▶ WORK REQUIRED: Return the entries exactly as they appear.

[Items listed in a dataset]
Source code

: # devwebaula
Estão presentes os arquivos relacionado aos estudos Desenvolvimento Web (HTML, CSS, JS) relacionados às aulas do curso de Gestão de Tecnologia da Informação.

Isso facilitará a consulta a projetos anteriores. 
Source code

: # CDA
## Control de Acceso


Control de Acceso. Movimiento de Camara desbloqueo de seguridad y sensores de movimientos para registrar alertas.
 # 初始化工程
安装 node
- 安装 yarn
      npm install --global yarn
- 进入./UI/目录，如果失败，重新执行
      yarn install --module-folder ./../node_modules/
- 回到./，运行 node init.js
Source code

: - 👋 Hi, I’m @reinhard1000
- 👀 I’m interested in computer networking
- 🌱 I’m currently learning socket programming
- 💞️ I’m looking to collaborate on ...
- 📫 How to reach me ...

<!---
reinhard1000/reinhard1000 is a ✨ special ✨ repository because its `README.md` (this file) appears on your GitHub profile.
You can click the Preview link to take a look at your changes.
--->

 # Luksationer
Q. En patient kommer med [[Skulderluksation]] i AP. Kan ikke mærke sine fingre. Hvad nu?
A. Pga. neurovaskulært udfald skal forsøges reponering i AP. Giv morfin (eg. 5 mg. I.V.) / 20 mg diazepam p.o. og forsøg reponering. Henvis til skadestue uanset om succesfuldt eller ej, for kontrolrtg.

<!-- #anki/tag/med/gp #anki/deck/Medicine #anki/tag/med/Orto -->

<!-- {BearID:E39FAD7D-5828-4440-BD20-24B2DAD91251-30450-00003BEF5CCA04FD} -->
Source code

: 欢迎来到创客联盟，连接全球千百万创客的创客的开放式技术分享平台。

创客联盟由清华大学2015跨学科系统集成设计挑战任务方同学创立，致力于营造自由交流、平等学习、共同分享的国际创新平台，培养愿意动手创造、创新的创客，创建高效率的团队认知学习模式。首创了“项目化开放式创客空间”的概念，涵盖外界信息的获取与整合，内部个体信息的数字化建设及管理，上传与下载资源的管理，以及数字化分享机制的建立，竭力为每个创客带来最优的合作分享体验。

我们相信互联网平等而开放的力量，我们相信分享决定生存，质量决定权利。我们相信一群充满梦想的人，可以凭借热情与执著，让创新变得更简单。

▶ EXERCISE ANSWER:
Source code

: # devwebaula
Estão presentes os arquivos relacionado aos estudos Desenvolvimento Web (HTML, CSS, JS) relacionados às aulas do curso de Gestão de Tecnologia da Informação.

Isso facilitará a consulta a projetos anteriores. 
Source code

: # CDA
## Control de Acceso


Control de Acceso. Movimiento de Camara desbloqueo de seguridad y sensores de movimientos para registrar alertas.
 # 初始化工程
安装 node
- 安装 yarn
      npm install --global yarn
- 进入./UI/目录，如果失败，重新执行
      yarn install --module-folder ./../node_modules/
- 回到./，运行 node init.js
Source code

: - 👋 Hi, I’m @reinhard1000
- 👀 I’m interested in computer networking
- 🌱 I’m currently learning socket programming
- 💞️ I’m looking to collaborate on ...
- 📫 How to reach me ...

<!---
reinhard1000/reinhard1000 is a ✨ special ✨ repository because its `README.md` (this file) appears on your GitHub profile.
You can click the Preview link to take a look at your changes.
--->

 # Luksationer
Q. En patient kommer med [[Skulderluksation]] i AP. Kan ikke mærke sine fingre. Hvad nu?
A. Pga. neurovaskulært udfald skal forsøges reponering i AP. Giv morfin (eg. 5 mg. I.V.) / 20 mg diazepam p.o. og forsøg reponering. Henvis til skadestue uanset om succesfuldt eller ej, for kontrolrtg.

<!-- #anki/tag/med/gp #anki/deck/Medicine #anki/tag/med/Orto -->

<!-- {BearID:E39FAD7D-5828-4440-BD20-24B2DAD91251-30450-00003BEF5CCA04FD} -->
Source code

: 欢迎来到创客联盟，连接全球千百万创客的创客的开放式技术分享平台。

创客联盟由清华大学2015跨学科系统集成设计挑战任务方同学创立，致力于营造自由交流、平等学习、共同分享的国际创新平台，培养愿意动手创造、创新的创客，创建高效率的团队认知学习模式。首创了“项目化开放式创客空间”的概念，涵盖外界信息的获取与整合，内部个体信息的数字化建设及管理，上传与下载资源的管理，以及数字化分享机制的建立，竭力为每个创客带来最优的合作分享体验。

我们相信互联网平等而开放的力量，我们相信分享决定生存，质量决定权利。我们相信一群充满梦想的人，可以凭借热情与执著，让创新变得更简单。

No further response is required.